I recently had the opportunity to do an Instagram takeover (my first ever!) over on the feed for @braidworkshop. Braid is workshop series and networking community for women by women in Utah. Their Facebook group is a great place to connect with other cool women online and their monthly events are a great place to connect in person. I have really enjoyed all of the events I have attended and the support I have felt through their community of awesome female entrepreneurs.
These tips are things you can do if you are looking to launch a Kickstarter campaign. They will help ensure you successfully reach your funding goal, but will also help you develop your product, build you brand and widen you audience.
Tip # 1 – Kickstarter is not just for men
Sometimes we tell ourselves negative stories that prevent our success. We make up reasons why we will fail before we even start. Don’t let one of those stories in your head be that Kickstarter is not a good place for women to launch products. Women do really well on crowdfunding platforms. In fact, women do better than men!
Although men launch more products using crowdfunding than women, women actually raise more money. The study right HERE backs that up.
There are a lot of reasons why women might be more successful at crowdfunding than men, but I think it’s because women are really great at creating products that solve real world problems. Also, other women want to purchase those same products. Simple as that. Women make great products that other women want. If you a have an idea for a product, you should consider using Kickstarter to fund it.
Tip # 2 – Validate your idea
This one can be a hard pill to swallow for many entrepreneurs because it’s easy assume that if you like your own idea then everyone else will as well. In other words, a good idea will sell itself. Unfortunately, that isn’t always true. It’s important to make sure there is a market for your idea before you spend the time and energy developing it.
Bryce and I recently met someone who spent a lot of money putting together a Kickstarter campaign and launching before finding out if people were interested in purchasing the product. Unfortunately it failed to fund and he was out all the costs of producing the Kickstater campaign.

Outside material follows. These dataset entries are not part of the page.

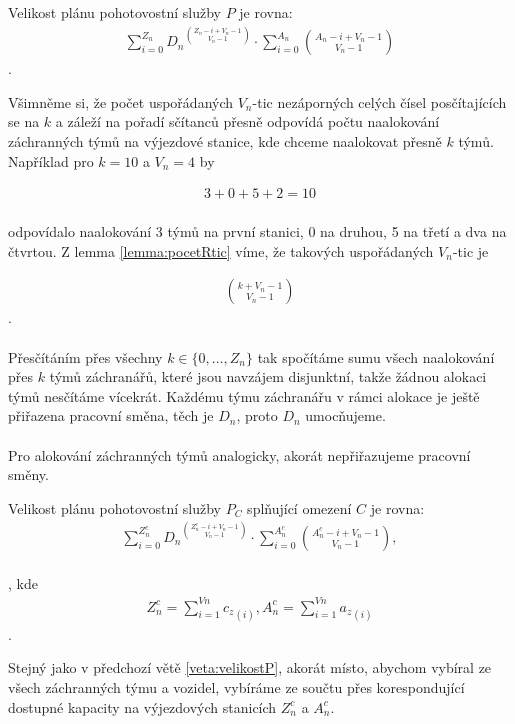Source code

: \begin{veta}\label{veta:velikostP}
  Velikost plánu pohotovostní služby $P$ je rovna:
  \begin{align*}
    \sum_{i = 0}^{Z_n} {D_n}^{\binom{Z_n - i + V_n - 1}{V_n - 1}} \cdot \sum_{i = 0}^{A_n} {\binom{A_n - i + V_n - 1}{V_n - 1}}
  \end{align*}
  .
\end{veta}
\begin{dukaz}
  Všimněme si, že počet uspořádaných $V_n$-tic nezáporných celých čísel posčítajících se na $k$
  a záleží na pořadí sčítanců přesně odpovídá počtu naalokování záchranných týmů na výjezdové stanice, kde chceme naalokovat přesně $k$ týmů.
  Například pro $k = 10$ a $V_n = 4$ by

  \begin{align*}
    3 + 0 + 5 + 2 = 10
    \\
  \end{align*}

  odpovídalo naalokování 3 týmů na první stanici, 0 na druhou, 5 na třetí a dva na čtvrtou.
  Z lemma \ref{lemma:pocetRtic} víme, že takových uspořádaných $V_n$-tic je

  \begin{align}
    \binom{k + V_n - 1}{V_n - 1}
  \end{align}
  .
  \\
  \\
  Přesčítáním přes všechny $k \in \{ 0, \dots, Z_n \}$ tak spočítáme sumu všech naalokování přes $k$ týmů záchranářů, které jsou navzájem disjunktní, takže žádnou alokaci týmů nesčítáme vícekrát.
  Každému týmu záchranářu v rámci alokace je ještě přiřazena pracovní směna, těch je $D_n$, proto $D_n$ umocňujeme. 
  \\
  \\
  Pro alokování záchranných týmů analogicky, akorát nepřiřazujeme pracovní směny.

\end{dukaz}

\begin{veta}
  Velikost plánu pohotovostní služby $P_C$ splňující omezení $C$ je rovna:
  \begin{align*}
    \sum_{i=0}^{Z^c_n}{{D_n}^{\binom{Z^c_n - i + V_n - 1}{V_n - 1}}} \cdot \sum_{i = 0}^{A^c_n}\binom{A^c_n - i + V_n - 1}{V_n - 1},
  \end{align*}
  \\
  , kde
  \begin{align*}
    Z^c_n = \sum_{i=1}^{Vn} {c_z}_{(i)}, A^c_n = \sum_{i=1}^{Vn} {a_z}_{(i)}
  \end{align*}
  .
  \\
\end{veta}
\begin{dukaz}
  Stejný jako v předchozí větě \ref{veta:velikostP}, akorát místo, abychom vybíral ze všech záchranných týmu a vozidel,
  vybíráme ze součtu přes korespondující dostupné kapacity na výjezdových stanicích $Z^c_n$ a $A^c_n$.
  \\
\end{dukaz}

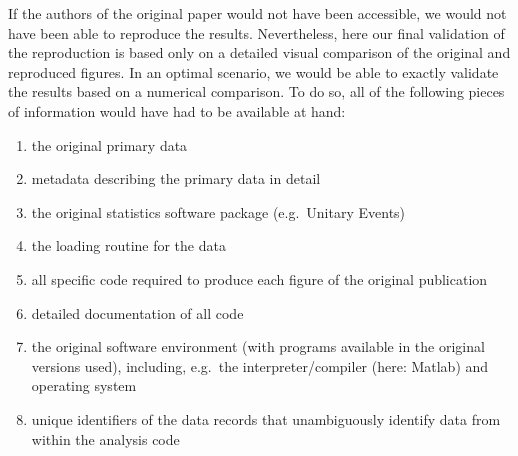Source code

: \documentclass[10pt,a4paper,onecolumn]{article}
\begin{document}
If the authors of the original paper would not have been accessible, we
would not have been able to reproduce the results. Nevertheless, here
our final validation of the reproduction is based only on a detailed
visual comparison of the original and reproduced figures. In an optimal
scenario, we would be able to exactly validate the results based on a
numerical comparison. To do so, all of the following pieces of
information would have had to be available at hand:

\begin{enumerate}
\def\labelenumi{\arabic{enumi}.}
\item
  the original primary data
\item
  metadata describing the primary data in detail
\item
  the original statistics software package (e.g.~Unitary Events)
\item
  the loading routine for the data
\item
  all specific code required to produce each figure of the original
  publication
\item
  detailed documentation of all code
\item
  the original software environment (with programs available in the
  original versions used), including, e.g.~the interpreter/compiler
  (here: Matlab) and operating system
\item
  unique identifiers of the data records that unambiguously identify
  data from within the analysis code
\end{enumerate}
\end{document}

In order to validate the Ergo Spout, Bryce and I attended several farmer’s markets last summer where we had prototypes available and talked to everyone we could. We asked people if they liked the idea, if they would buy it and even what they would pay for it. The feed back was invaluable and gave us confidence that there was a market for the Ergo Spout.
Tip #3 – Build your audience before you launch
Once you know that there is a market for your product, you need to gather all those people together in an email list. This is important because when you launch a Kickstarter campaign you only have a small window in which to fund. If you gather your audience after you launch, you could be in real trouble. On the other hand, taking the time to build your email list before launch can ensure success.
We built our email list in two ways. First, we asked for emails personally. We did this at the farmer’s markets and at two large home shows in our area. Second, we advertised online. We used Facebook advertising to target the market we thought would be interested and pointed them to a landing page where they could sign up for the mailing list in anticipation of launch. Both were successful for us.
It doesn’t really matter how you build your list, you just need to gather your audience so they are ready for your product when your Kickstarter campaign goes live.
Tip #4 – Know your numbers
There are a lot of numbers in a Kickstarter campaign — funding goal, backers, total amount raised. However, there are 2 numbers that can really affect the outcome of your campaign.
First, shipping. Collecting shipping as part of your Kickstarter campaign is a good idea, but you should understand the consequences. If you don’t collect a sufficient amount for shipping, the difference is an amount you will have to cover yourself. Second, if you collect shipping it will add to the amount of money you raise, but may result in less money to produce your product.
For example, let’s say you need $10,000 to produce your product and set a $10,000 funding goal. Let’s say backers will pay $80 and you charge $20 shipping. Once you hit your $10,000, you have only really raised $8,000 (not counting Kickstarter fees) because $2,000 is for shipping.
The second number to be aware of is marketing costs. In order to promote a Kickstarter campaign you will likely use something like Facebook Ads. There are outside marketing firms that can help run these ads for you, but their fees are anywhere from 15% to 35% of the funds you raise depending on who is paying for the ads. This can really add up. Before you consider an outside ad agency, its best practice to consider your costs of good sold, shipping, fees and other costs to produce and sell your product to make sure that the marketing fees make sense.
I used to wonder how campaigns could raise hundreds of thousands of dollars on Kickstarter and still not have enough to fulfill the rewards for their backers. I now understand; they likely paid for an outside ad agency to run their ads and didn’t have enough left over for production and operations. That’s why it’s so important to know your numbers.